Latin American Herald Tribune –
LIMA – A team of Peruvian archaeologists have discovered two ceremonial temples more than 4,000 years old in Peru’s northern jungle, which makes them the most ancient in the country and identifies them with the Bracamoros culture, the daily El Comercio said on Saturday.
On both sites were found 14 burial vaults that typically contain the skeletons of newborns and adolescents placed there as offerings at different times in the course of the 800 years these buildings were in use, the newspaper said.
The Bracamoros culture occupied part of the current Ecuadorian province of Zamora Chinchipe and the Peruvian regions of Amazonas and Cajamarca, where the temples were found, the daily said.
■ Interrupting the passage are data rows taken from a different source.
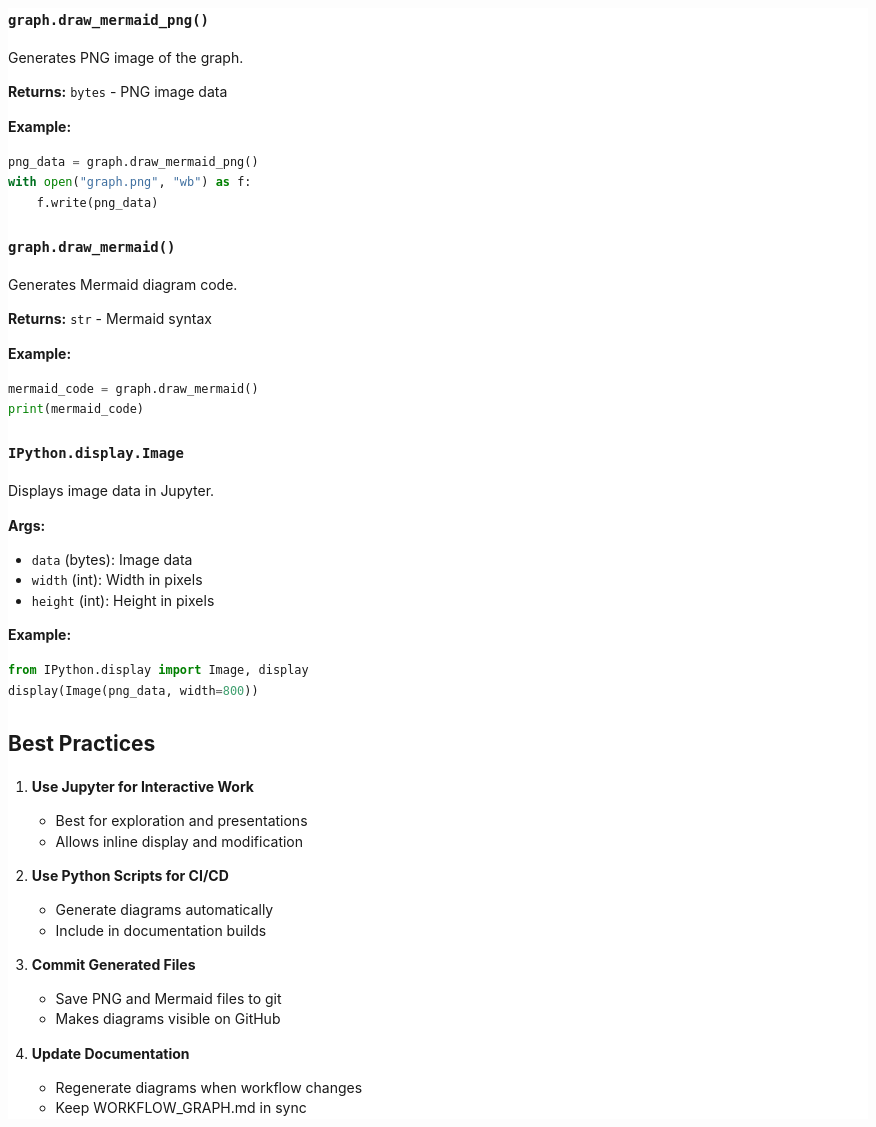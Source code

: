 ### `graph.draw_mermaid_png()`

Generates PNG image of the graph.

**Returns:** `bytes` - PNG image data

**Example:**
```python
png_data = graph.draw_mermaid_png()
with open("graph.png", "wb") as f:
    f.write(png_data)
```

### `graph.draw_mermaid()`

Generates Mermaid diagram code.

**Returns:** `str` - Mermaid syntax

**Example:**
```python
mermaid_code = graph.draw_mermaid()
print(mermaid_code)
```

### `IPython.display.Image`

Displays image data in Jupyter.

**Args:**
- `data` (bytes): Image data
- `width` (int): Width in pixels
- `height` (int): Height in pixels

**Example:**
```python
from IPython.display import Image, display
display(Image(png_data, width=800))
```

## Best Practices

1. **Use Jupyter for Interactive Work**
   - Best for exploration and presentations
   - Allows inline display and modification

2. **Use Python Scripts for CI/CD**
   - Generate diagrams automatically
   - Include in documentation builds

3. **Commit Generated Files**
   - Save PNG and Mermaid files to git
   - Makes diagrams visible on GitHub

4. **Update Documentation**
   - Regenerate diagrams when workflow changes
   - Keep WORKFLOW_GRAPH.md in sync
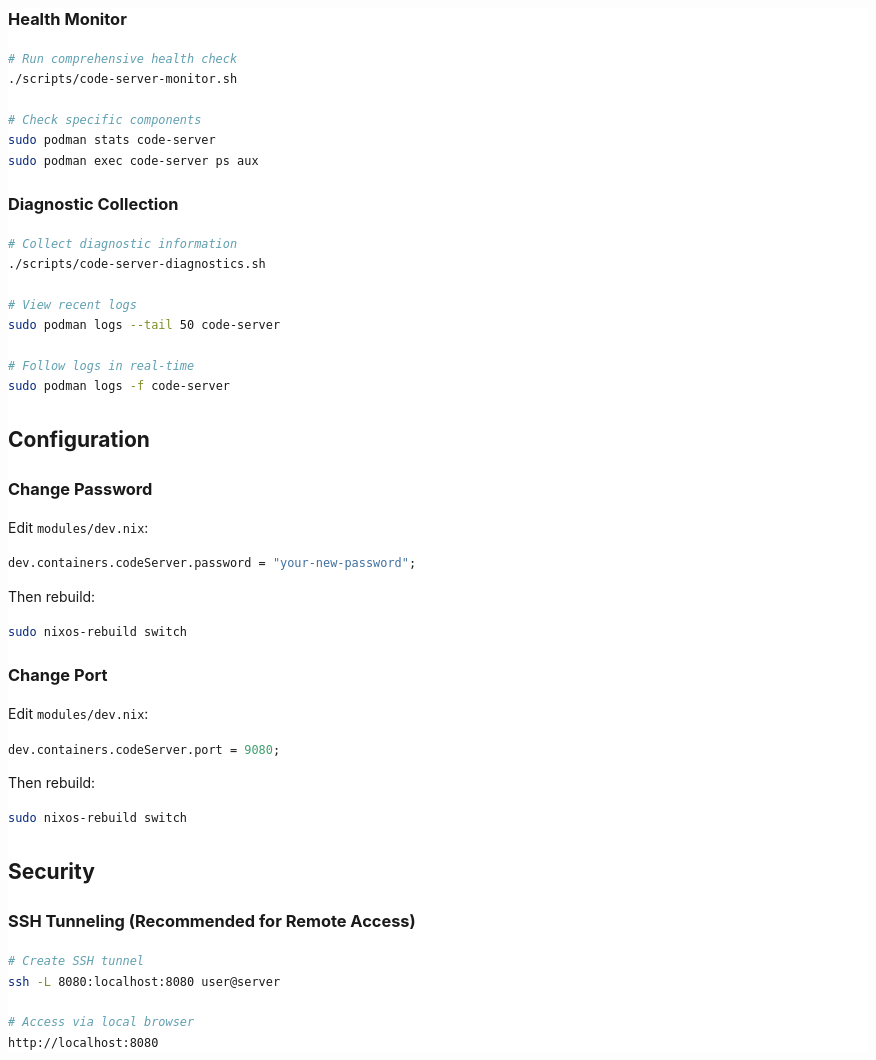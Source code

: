 ### Health Monitor
```bash
# Run comprehensive health check
./scripts/code-server-monitor.sh

# Check specific components
sudo podman stats code-server
sudo podman exec code-server ps aux
```

### Diagnostic Collection
```bash
# Collect diagnostic information
./scripts/code-server-diagnostics.sh

# View recent logs
sudo podman logs --tail 50 code-server

# Follow logs in real-time
sudo podman logs -f code-server
```

## Configuration

### Change Password
Edit `modules/dev.nix`:
```nix
dev.containers.codeServer.password = "your-new-password";
```

Then rebuild:
```bash
sudo nixos-rebuild switch
```

### Change Port
Edit `modules/dev.nix`:
```nix
dev.containers.codeServer.port = 9080;
```

Then rebuild:
```bash
sudo nixos-rebuild switch
```

## Security

### SSH Tunneling (Recommended for Remote Access)
```bash
# Create SSH tunnel
ssh -L 8080:localhost:8080 user@server

# Access via local browser
http://localhost:8080
```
It said that the place where the archaeological remains were uncovered was used as a rubbish dump by the inhabitants of Jaen, until a team of archaeologists led by Quirino Olivera decided to excavate the buildings, following the lead of fossil and ceramic evidence found in recent decades.
As the work was getting started in May, experts found large semicircular walls built with a mixture of mortar and stones weighing 200 kilos (440 pounds).
The perfectly aligned walls were built in eight phases of construction and were decorated with an early fresco technique, El Comercio said.
Olivera told the newspaper that “we are standing before one of the first civilizations of Peru.”
“If we keep digging, we could find vestiges preceding the Chavin (1,000 B.C.), Caral (3,000 B.C.) and Ventarron (4,000 B.C.) cultures, since neither in the Andes nor on the coast have temples been found that are this ancient or with these characteristics,” he said.
The archaeologist said that the temples located in the areas of Montegrande and San Isidro are the first to be found in a region where jungle meets mountains.